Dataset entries
____________________

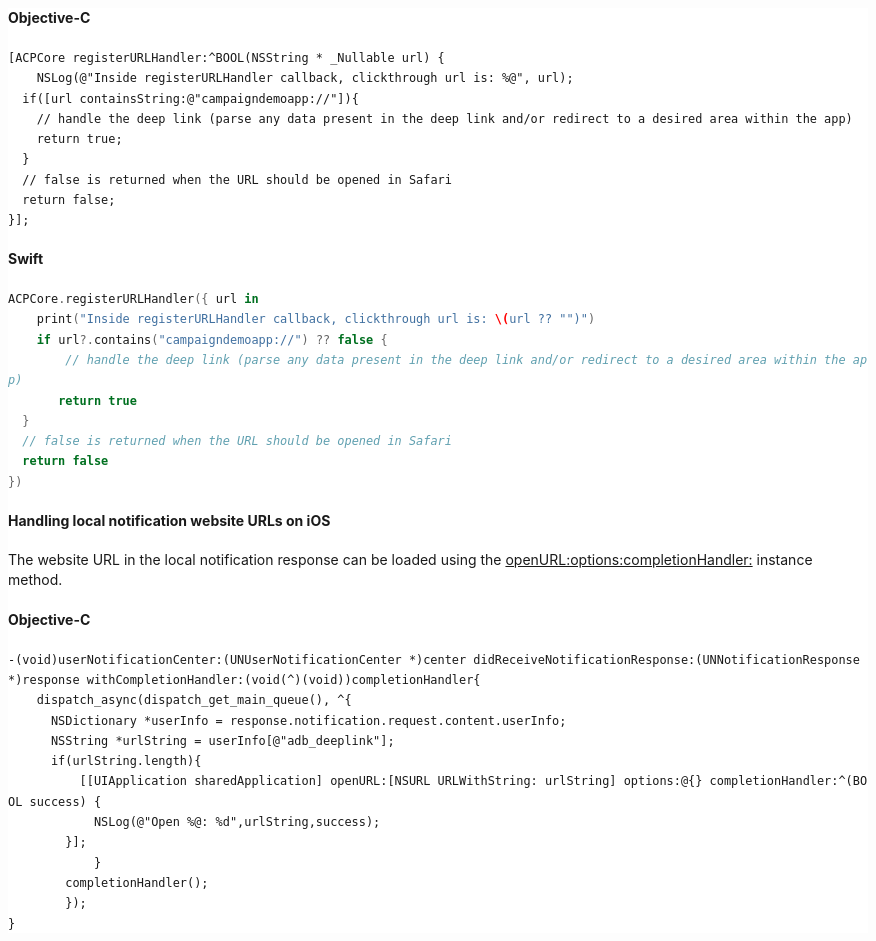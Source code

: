 #### Objective-C

```text
[ACPCore registerURLHandler:^BOOL(NSString * _Nullable url) {
    NSLog(@"Inside registerURLHandler callback, clickthrough url is: %@", url);
  if([url containsString:@"campaigndemoapp://"]){
    // handle the deep link (parse any data present in the deep link and/or redirect to a desired area within the app)
    return true;
  }
  // false is returned when the URL should be opened in Safari
  return false;
}];
```

#### Swift

```swift
ACPCore.registerURLHandler({ url in
    print("Inside registerURLHandler callback, clickthrough url is: \(url ?? "")")
    if url?.contains("campaigndemoapp://") ?? false {
        // handle the deep link (parse any data present in the deep link and/or redirect to a desired area within the app)
       return true
  }
  // false is returned when the URL should be opened in Safari
  return false
})
```

#### Handling local notification website URLs on iOS

The website URL in the local notification response can be loaded using the [openURL:options:completionHandler:](https://developer.apple.com/documentation/uikit/uiapplication/1648685-openurl?language=objc) instance method.

#### Objective-C

```text
-(void)userNotificationCenter:(UNUserNotificationCenter *)center didReceiveNotificationResponse:(UNNotificationResponse *)response withCompletionHandler:(void(^)(void))completionHandler{
    dispatch_async(dispatch_get_main_queue(), ^{
      NSDictionary *userInfo = response.notification.request.content.userInfo;
      NSString *urlString = userInfo[@"adb_deeplink"];
      if(urlString.length){
          [[UIApplication sharedApplication] openURL:[NSURL URLWithString: urlString] options:@{} completionHandler:^(BOOL success) {
            NSLog(@"Open %@: %d",urlString,success);
        }];
            }
        completionHandler();
        });   
}
```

____________________

Action item: Copy out each line from the preceding entries that mentions the word "Inside".

Answer area:
    NSLog(@"Inside registerURLHandler callback, clickthrough url is: %@", url);
    print("Inside registerURLHandler callback, clickthrough url is: \(url ?? "")")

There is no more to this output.